UNITED STATES
                              WASHINGTON, DC 20549

                                    FORM 8-K

                             CURRENT REPORT PURSUANT
                          TO SECTION 13 OR 15(D) OF THE
                         SECURITIES EXCHANGE ACT OF 1934

       Date of report (Date of earliest event reported) November 21, 2006

                            MICHAEL BAKER CORPORATION
             (Exact Name of Registrant as Specified in Its Charter)

                 (State or Other Jurisdiction of Incorporation)

                 1-6627                                   25-0927646
        ------------------------              ---------------------------------
        (Commission File Number)              (IRS Employer Identification No.)
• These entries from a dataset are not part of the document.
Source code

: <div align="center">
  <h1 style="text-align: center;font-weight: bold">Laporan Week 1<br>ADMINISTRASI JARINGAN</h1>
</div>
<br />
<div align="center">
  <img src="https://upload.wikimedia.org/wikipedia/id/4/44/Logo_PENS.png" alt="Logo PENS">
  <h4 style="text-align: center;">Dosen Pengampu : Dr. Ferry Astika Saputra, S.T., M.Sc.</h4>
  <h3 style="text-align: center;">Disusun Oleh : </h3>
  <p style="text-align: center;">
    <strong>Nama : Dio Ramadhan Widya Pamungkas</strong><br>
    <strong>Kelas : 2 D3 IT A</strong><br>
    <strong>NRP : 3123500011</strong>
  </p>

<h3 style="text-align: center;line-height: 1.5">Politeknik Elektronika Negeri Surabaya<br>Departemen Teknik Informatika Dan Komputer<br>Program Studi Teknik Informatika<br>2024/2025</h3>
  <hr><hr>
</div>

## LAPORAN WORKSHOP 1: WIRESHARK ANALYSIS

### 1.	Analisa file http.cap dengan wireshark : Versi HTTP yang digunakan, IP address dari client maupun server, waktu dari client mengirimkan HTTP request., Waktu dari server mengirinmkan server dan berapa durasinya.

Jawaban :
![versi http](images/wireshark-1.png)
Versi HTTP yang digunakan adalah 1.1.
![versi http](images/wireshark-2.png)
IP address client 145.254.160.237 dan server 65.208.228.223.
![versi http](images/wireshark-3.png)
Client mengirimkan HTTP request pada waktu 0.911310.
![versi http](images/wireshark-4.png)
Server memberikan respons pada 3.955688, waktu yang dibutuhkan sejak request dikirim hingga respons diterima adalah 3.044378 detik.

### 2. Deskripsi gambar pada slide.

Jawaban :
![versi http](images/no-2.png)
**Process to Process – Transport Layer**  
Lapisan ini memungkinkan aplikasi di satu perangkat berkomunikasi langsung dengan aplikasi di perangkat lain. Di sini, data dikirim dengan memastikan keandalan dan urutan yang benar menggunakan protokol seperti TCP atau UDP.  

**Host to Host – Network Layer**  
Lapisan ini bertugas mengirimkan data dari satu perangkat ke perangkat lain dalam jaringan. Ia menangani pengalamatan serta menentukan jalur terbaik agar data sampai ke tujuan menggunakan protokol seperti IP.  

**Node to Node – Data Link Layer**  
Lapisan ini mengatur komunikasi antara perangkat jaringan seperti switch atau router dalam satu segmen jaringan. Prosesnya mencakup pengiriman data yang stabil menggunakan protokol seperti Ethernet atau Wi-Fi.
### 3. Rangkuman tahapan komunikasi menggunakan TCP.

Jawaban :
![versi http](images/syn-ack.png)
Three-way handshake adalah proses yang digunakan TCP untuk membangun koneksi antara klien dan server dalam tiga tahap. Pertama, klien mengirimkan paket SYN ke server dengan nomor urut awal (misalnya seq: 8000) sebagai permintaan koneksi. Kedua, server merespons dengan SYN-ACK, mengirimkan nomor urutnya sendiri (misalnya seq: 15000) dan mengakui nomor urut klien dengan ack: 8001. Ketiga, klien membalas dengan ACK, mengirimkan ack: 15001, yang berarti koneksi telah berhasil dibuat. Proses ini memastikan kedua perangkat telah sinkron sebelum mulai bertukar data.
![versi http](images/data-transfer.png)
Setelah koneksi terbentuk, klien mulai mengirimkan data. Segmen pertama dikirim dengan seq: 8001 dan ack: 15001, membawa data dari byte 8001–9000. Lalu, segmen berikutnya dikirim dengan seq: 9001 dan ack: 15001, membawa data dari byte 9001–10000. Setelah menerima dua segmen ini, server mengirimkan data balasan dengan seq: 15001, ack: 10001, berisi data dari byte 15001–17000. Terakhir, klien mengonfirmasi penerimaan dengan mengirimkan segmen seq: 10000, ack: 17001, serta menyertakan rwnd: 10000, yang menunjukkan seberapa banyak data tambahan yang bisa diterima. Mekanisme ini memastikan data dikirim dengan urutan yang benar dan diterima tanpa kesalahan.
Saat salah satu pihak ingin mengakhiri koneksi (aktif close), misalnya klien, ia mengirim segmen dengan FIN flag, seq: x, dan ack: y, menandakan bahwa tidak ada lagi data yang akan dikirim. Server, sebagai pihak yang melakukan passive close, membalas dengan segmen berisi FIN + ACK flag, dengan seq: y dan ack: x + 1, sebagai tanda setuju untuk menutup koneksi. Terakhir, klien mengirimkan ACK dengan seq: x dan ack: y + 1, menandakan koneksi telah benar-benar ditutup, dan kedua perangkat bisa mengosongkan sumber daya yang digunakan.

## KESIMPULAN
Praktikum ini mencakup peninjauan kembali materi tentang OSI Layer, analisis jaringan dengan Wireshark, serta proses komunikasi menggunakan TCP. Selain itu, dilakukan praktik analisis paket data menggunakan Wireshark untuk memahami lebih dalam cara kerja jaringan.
           100 Airside Drive
      Moon Township, Pennsylvania                           15108
----------------------------------------                  ----------
(Address of Principal Executive Offices)                  (Zip Code)

                                 (412) 269-6300
              (Registrant's Telephone Number, Including Area Code)

          (Former Name or Former Address, if Changed Since Last Report)

     Check the appropriate box below if the Form 8-K filing is intended to
simultaneously satisfy the filing obligation of the registrant under any of the
following provisions (see General Instruction A.2. below):

[ ]  Written communications pursuant to Rule 425 under the Securities
     Act (17 CFR 230.425)

[ ]  Soliciting material pursuant to Rule 14a-12 under the Exchange
     Act (17 CFR 240.14a-12)

[ ]  Pre-commencement communications pursuant to Rule 14d-2(b) under the
     Exchange Act (17 CFR 240.14d-2(b))

[ ]  Pre-commencement communications pursuant to Rule 13e-4(c) under the
     Exchange Act (17 CFR 240.13e-4(c))


                            SECTION 8 - OTHER EVENTS

ITEM 8.01

         On November 21, 2006, Michael Baker Corporation (the "Company")
(Amex:BKR) announced that it has completed the determination of the financial
accounting treatment related to the receipt of a letter from a state Department
of Revenue advising that the Company's November 2006 payment of sales and use
taxes and related interest totaling approximately $121,000 satisfies the terms
of that state's voluntary disclosure program and that no further taxes are due
for the period January 1, 2002 through August 31, 2006.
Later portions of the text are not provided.